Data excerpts
○ ○ ○ ○ ○

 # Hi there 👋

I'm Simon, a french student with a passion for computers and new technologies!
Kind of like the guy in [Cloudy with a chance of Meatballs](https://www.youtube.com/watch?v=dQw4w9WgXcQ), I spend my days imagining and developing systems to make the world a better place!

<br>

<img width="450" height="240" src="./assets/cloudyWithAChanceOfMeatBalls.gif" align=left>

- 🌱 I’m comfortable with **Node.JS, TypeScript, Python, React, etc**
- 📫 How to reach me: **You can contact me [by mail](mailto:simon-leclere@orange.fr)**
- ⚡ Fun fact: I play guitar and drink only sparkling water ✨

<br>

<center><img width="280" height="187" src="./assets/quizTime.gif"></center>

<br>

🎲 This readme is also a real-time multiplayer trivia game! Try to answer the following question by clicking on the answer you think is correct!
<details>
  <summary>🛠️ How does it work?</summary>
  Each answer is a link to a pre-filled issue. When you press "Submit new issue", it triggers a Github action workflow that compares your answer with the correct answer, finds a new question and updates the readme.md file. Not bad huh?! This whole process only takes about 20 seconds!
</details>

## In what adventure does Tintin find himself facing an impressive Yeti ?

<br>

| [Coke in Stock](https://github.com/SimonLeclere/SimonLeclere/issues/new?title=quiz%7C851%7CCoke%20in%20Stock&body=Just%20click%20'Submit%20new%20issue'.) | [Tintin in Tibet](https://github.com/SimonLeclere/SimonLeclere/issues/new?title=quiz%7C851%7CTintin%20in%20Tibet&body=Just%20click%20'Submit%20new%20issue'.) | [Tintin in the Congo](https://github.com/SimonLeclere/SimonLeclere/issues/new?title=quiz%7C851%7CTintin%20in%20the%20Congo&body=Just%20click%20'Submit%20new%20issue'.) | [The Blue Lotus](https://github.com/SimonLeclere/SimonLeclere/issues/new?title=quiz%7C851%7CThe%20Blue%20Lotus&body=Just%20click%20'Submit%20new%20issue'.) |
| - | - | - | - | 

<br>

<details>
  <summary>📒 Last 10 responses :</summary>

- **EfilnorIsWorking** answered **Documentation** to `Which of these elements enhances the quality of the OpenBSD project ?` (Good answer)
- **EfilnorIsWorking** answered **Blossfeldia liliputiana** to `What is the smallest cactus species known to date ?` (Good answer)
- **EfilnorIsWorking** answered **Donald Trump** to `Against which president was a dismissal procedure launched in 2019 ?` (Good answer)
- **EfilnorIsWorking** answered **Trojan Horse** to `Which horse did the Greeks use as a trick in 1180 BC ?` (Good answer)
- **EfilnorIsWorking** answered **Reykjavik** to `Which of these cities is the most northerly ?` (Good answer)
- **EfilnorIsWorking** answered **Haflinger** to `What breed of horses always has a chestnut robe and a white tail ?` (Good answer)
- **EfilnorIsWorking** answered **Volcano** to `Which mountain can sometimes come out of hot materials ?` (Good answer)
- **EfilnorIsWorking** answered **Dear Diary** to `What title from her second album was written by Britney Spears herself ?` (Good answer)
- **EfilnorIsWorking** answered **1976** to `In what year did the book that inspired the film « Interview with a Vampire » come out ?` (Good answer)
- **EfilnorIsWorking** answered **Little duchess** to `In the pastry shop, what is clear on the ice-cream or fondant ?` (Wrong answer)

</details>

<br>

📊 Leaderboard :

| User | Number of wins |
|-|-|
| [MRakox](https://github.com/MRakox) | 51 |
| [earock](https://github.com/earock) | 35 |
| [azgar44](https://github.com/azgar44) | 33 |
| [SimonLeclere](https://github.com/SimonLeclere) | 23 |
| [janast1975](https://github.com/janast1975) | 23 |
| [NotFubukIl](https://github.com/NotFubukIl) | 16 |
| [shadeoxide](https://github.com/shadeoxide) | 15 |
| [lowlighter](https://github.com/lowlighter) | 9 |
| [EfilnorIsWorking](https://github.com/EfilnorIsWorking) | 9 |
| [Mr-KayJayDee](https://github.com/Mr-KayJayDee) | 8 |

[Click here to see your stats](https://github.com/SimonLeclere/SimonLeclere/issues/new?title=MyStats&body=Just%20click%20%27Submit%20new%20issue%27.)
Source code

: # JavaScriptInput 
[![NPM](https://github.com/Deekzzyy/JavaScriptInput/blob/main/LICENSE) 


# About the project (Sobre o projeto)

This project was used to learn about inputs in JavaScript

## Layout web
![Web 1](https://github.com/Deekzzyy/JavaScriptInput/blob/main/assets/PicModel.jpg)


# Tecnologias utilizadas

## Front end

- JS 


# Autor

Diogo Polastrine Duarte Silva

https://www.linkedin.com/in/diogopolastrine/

○ ○ ○ ○ ○

• **Task instructions**: Print each line of the data exactly. Keep all of it.

• **Output for this task**:
 # Hi there 👋

I'm Simon, a french student with a passion for computers and new technologies!
Kind of like the guy in [Cloudy with a chance of Meatballs](https://www.youtube.com/watch?v=dQw4w9WgXcQ), I spend my days imagining and developing systems to make the world a better place!

<br>

<img width="450" height="240" src="./assets/cloudyWithAChanceOfMeatBalls.gif" align=left>

- 🌱 I’m comfortable with **Node.JS, TypeScript, Python, React, etc**
- 📫 How to reach me: **You can contact me [by mail](mailto:simon-leclere@orange.fr)**
- ⚡ Fun fact: I play guitar and drink only sparkling water ✨

<br>

<center><img width="280" height="187" src="./assets/quizTime.gif"></center>

<br>

🎲 This readme is also a real-time multiplayer trivia game! Try to answer the following question by clicking on the answer you think is correct!
<details>
  <summary>🛠️ How does it work?</summary>
  Each answer is a link to a pre-filled issue. When you press "Submit new issue", it triggers a Github action workflow that compares your answer with the correct answer, finds a new question and updates the readme.md file. Not bad huh?! This whole process only takes about 20 seconds!
</details>

## In what adventure does Tintin find himself facing an impressive Yeti ?

<br>

| [Coke in Stock](https://github.com/SimonLeclere/SimonLeclere/issues/new?title=quiz%7C851%7CCoke%20in%20Stock&body=Just%20click%20'Submit%20new%20issue'.) | [Tintin in Tibet](https://github.com/SimonLeclere/SimonLeclere/issues/new?title=quiz%7C851%7CTintin%20in%20Tibet&body=Just%20click%20'Submit%20new%20issue'.) | [Tintin in the Congo](https://github.com/SimonLeclere/SimonLeclere/issues/new?title=quiz%7C851%7CTintin%20in%20the%20Congo&body=Just%20click%20'Submit%20new%20issue'.) | [The Blue Lotus](https://github.com/SimonLeclere/SimonLeclere/issues/new?title=quiz%7C851%7CThe%20Blue%20Lotus&body=Just%20click%20'Submit%20new%20issue'.) |
| - | - | - | - | 

<br>

<details>
  <summary>📒 Last 10 responses :</summary>

- **EfilnorIsWorking** answered **Documentation** to `Which of these elements enhances the quality of the OpenBSD project ?` (Good answer)
- **EfilnorIsWorking** answered **Blossfeldia liliputiana** to `What is the smallest cactus species known to date ?` (Good answer)
- **EfilnorIsWorking** answered **Donald Trump** to `Against which president was a dismissal procedure launched in 2019 ?` (Good answer)
- **EfilnorIsWorking** answered **Trojan Horse** to `Which horse did the Greeks use as a trick in 1180 BC ?` (Good answer)
- **EfilnorIsWorking** answered **Reykjavik** to `Which of these cities is the most northerly ?` (Good answer)
- **EfilnorIsWorking** answered **Haflinger** to `What breed of horses always has a chestnut robe and a white tail ?` (Good answer)
- **EfilnorIsWorking** answered **Volcano** to `Which mountain can sometimes come out of hot materials ?` (Good answer)
- **EfilnorIsWorking** answered **Dear Diary** to `What title from her second album was written by Britney Spears herself ?` (Good answer)
- **EfilnorIsWorking** answered **1976** to `In what year did the book that inspired the film « Interview with a Vampire » come out ?` (Good answer)
- **EfilnorIsWorking** answered **Little duchess** to `In the pastry shop, what is clear on the ice-cream or fondant ?` (Wrong answer)

</details>

<br>

📊 Leaderboard :

| User | Number of wins |
|-|-|
| [MRakox](https://github.com/MRakox) | 51 |
| [earock](https://github.com/earock) | 35 |
| [azgar44](https://github.com/azgar44) | 33 |
| [SimonLeclere](https://github.com/SimonLeclere) | 23 |
| [janast1975](https://github.com/janast1975) | 23 |
| [NotFubukIl](https://github.com/NotFubukIl) | 16 |
| [shadeoxide](https://github.com/shadeoxide) | 15 |
| [lowlighter](https://github.com/lowlighter) | 9 |
| [EfilnorIsWorking](https://github.com/EfilnorIsWorking) | 9 |
| [Mr-KayJayDee](https://github.com/Mr-KayJayDee) | 8 |

[Click here to see your stats](https://github.com/SimonLeclere/SimonLeclere/issues/new?title=MyStats&body=Just%20click%20%27Submit%20new%20issue%27.)
Source code

: # JavaScriptInput 
[![NPM](https://github.com/Deekzzyy/JavaScriptInput/blob/main/LICENSE) 


# About the project (Sobre o projeto)

This project was used to learn about inputs in JavaScript

## Layout web
![Web 1](https://github.com/Deekzzyy/JavaScriptInput/blob/main/assets/PicModel.jpg)


# Tecnologias utilizadas

## Front end

- JS 


# Autor

Diogo Polastrine Duarte Silva

https://www.linkedin.com/in/diogopolastrine/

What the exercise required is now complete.